TagTreeScanner

Author

Gavin Kistner ([email protected])

Copyright

Copyright ©2005-2007 Gavin Kistner

License

MIT License

Version

0.8.0 (2007-November-24)

Overview

The TagTreeScanner class provides a generic framework for creating a nested hierarchy of tags and text (like XML or HTML) by parsing text. An example use (and the reason it was written) is to convert a wiki markup syntax into HTML.

Example Usage

require 'tagtreescanner'

class SimpleMarkup < TagTreeScanner
   @root_factory.allows_text = false

   @tag_genres[ :root ] = [ ]

   @tag_genres[ :root ] << TagFactory.new( :paragraph,
      # A line that doesn't have whitespace at the start
      :open_match => /(?=\S)/, :open_requires_bol => true,

      # Close when you see a double return
      :close_match => /\n[ \t]*\n/,
      :allows_text => true,
      :allowed_genre => :inline
   )

   @tag_genres[ :root ] << TagFactory.new( :preformatted,
      # Grab all lines that are indented up until a line that isn't
      :open_match => /((\s+).+?)\n+(?=\S)/m, :open_requires_bol => true,
      :setup => lambda{ |tag, scanner, tagtree|
         # Throw the contents I found into the tag
         # but remove leading whitespace
         tag << scanner[1].gsub( /^#{scanner[2]}/, '' )
      },
      :autoclose => :true
   )

   @tag_genres[ :inline ] = [ ]

   @tag_genres[ :inline ] << TagFactory.new( :bold,
      # An asterisk followed by a letter or number
      :open_match => /\*(?=[a-z0-9])/i,

      # Close when I see an asterisk OR a newline coming up
      :close_match => /\*|(?=\n)/,
      :allows_text => true,
      :allowed_genre => :inline
   )

   @tag_genres[ :inline ] << TagFactory.new( :italic,
      # An underscore followed by a letter or number
      :open_match => /_(?=[a-z0-9])/i,

      # Close when I see an underscore OR a newline coming up
      :close_match => /_|(?=\n)/,
      :allows_text => true,
      :allowed_genre => :inline
   )
end

raw_text = <<ENDINPUT
Hello World! You're _soaking in_ my test.
This is a *subset* of markup that I allow.
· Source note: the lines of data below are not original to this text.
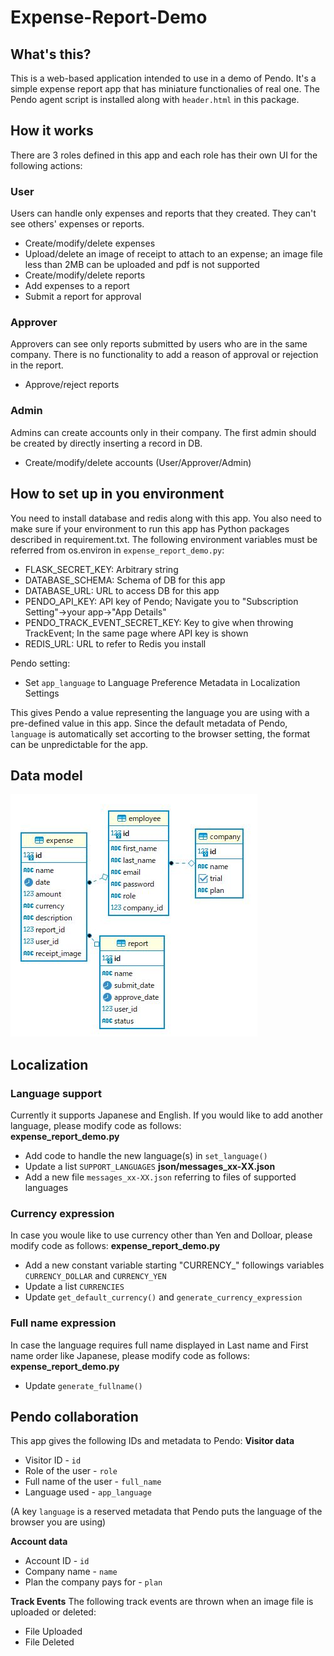 # Expense-Report-Demo
 
## What's this?
This is a web-based application intended to use in a demo of Pendo. It's a simple expense report app that has miniature functionalies of real one. The Pendo agent script is installed along with `header.html` in this package.

## How it works
There are 3 roles defined in this app and each role has their own UI for the following actions:
### User
Users can handle only expenses and reports that they created. They can't see others' expenses or reports.
* Create/modify/delete expenses
* Upload/delete an image of receipt to attach to an expense; an image file less than 2MB can be uploaded and pdf is not supported
* Create/modify/delete reports
* Add expenses to a report
* Submit a report for approval  
### Approver
Approvers can see only reports submitted by users who are in the same company. There is no functionality to add a reason of approval or rejection in the report.
* Approve/reject reports  
### Admin
Admins can create accounts only in their company. The first admin should be created by directly inserting a record in DB. 
* Create/modify/delete accounts (User/Approver/Admin)  

## How to set up in you environment
You need to install database and redis along with this app. You also need to make sure if your environment to run this app has Python packages described in requirement.txt. The following environment variables must be referred from os.environ in `expense_report_demo.py`:
* FLASK_SECRET_KEY: Arbitrary string
* DATABASE_SCHEMA: Schema of DB for this app
* DATABASE_URL: URL to access DB for this app
* PENDO_API_KEY: API key of Pendo; Navigate you to "Subscription Setting"->your app->"App Details"
* PENDO_TRACK_EVENT_SECRET_KEY: Key to give when throwing TrackEvent; In the same page where API key is shown
* REDIS_URL: URL to refer to Redis you install
  
Pendo setting:
* Set `app_language` to Language Preference Metadata in Localization Settings
  
This gives Pendo a value representing the language you are using with a pre-defined value in this app. Since the default metadata of Pendo, `language` is automatically set accorting to the browser setting, the format can be unpredictable for the app.

## Data model
![Data Model](data_diagram.jpg)

## Localization
### Language support
Currently it supports Japanese and English. If you would like to add another language, please modify code as follows:  
**expense_report_demo.py**
* Add code to handle the new language(s) in `set_language()`
* Update a list `SUPPORT_LANGUAGES`
**json/messages_xx-XX.json**
* Add a new file `messages_xx-XX.json` referring to files of supported languages

### Currency expression
In case you woule like to use currency other than Yen and Dolloar, please modify code as follows:
**expense_report_demo.py**
* Add a new constant variable starting "CURRENCY_" followings variables `CURRENCY_DOLLAR` and `CURRENCY_YEN`
* Update a list `CURRENCIES`
* Update `get_default_currency()` and `generate_currency_expression`

### Full name expression
In case the language requires full name displayed in Last name and First name order like Japanese, please modify code as follows:
**expense_report_demo.py**
* Update `generate_fullname()`

## Pendo collaboration
This app gives the following IDs and metadata to Pendo:
**Visitor data**
* Visitor ID - `id`
* Role of the user - `role`
* Full name of the user - `full_name`
* Language used - `app_language`
  
(A key `language` is a reserved metadata that Pendo puts the language of the browser you are using)
  
**Account data**
* Account ID - `id`
* Company name - `name`
* Plan the company pays for - `plan`

**Track Events**
The following track events are thrown when an image file is uploaded or deleted:
* File Uploaded
* File Deleted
Hi paragraph two. Yo! A code sample:

  def foo
    puts "Whee!"
  end

_That, as they say, is that._

ENDINPUT

markup = SimpleMarkup.new( raw_text ).to_xml
puts markup

#=> <paragraph>Hello World! You're <italic>soaking in</italic> my test.
#=> This is a <bold>subset</bold> of markup that I allow.</paragraph>
#=> <paragraph>Hi paragraph two. Yo! A code sample:</paragraph>
#=> <preformatted>def foo
#=>   puts "Whee!"
#=> end</preformatted>
#=> <paragraph><italic>That, as they say, is that.</italic></paragraph>

Details

TagFactories at 10,000 feet

Each possible output tag is described by a TagFactory, which specifies

some or all of the following:

  • The name of the tags it creates (required)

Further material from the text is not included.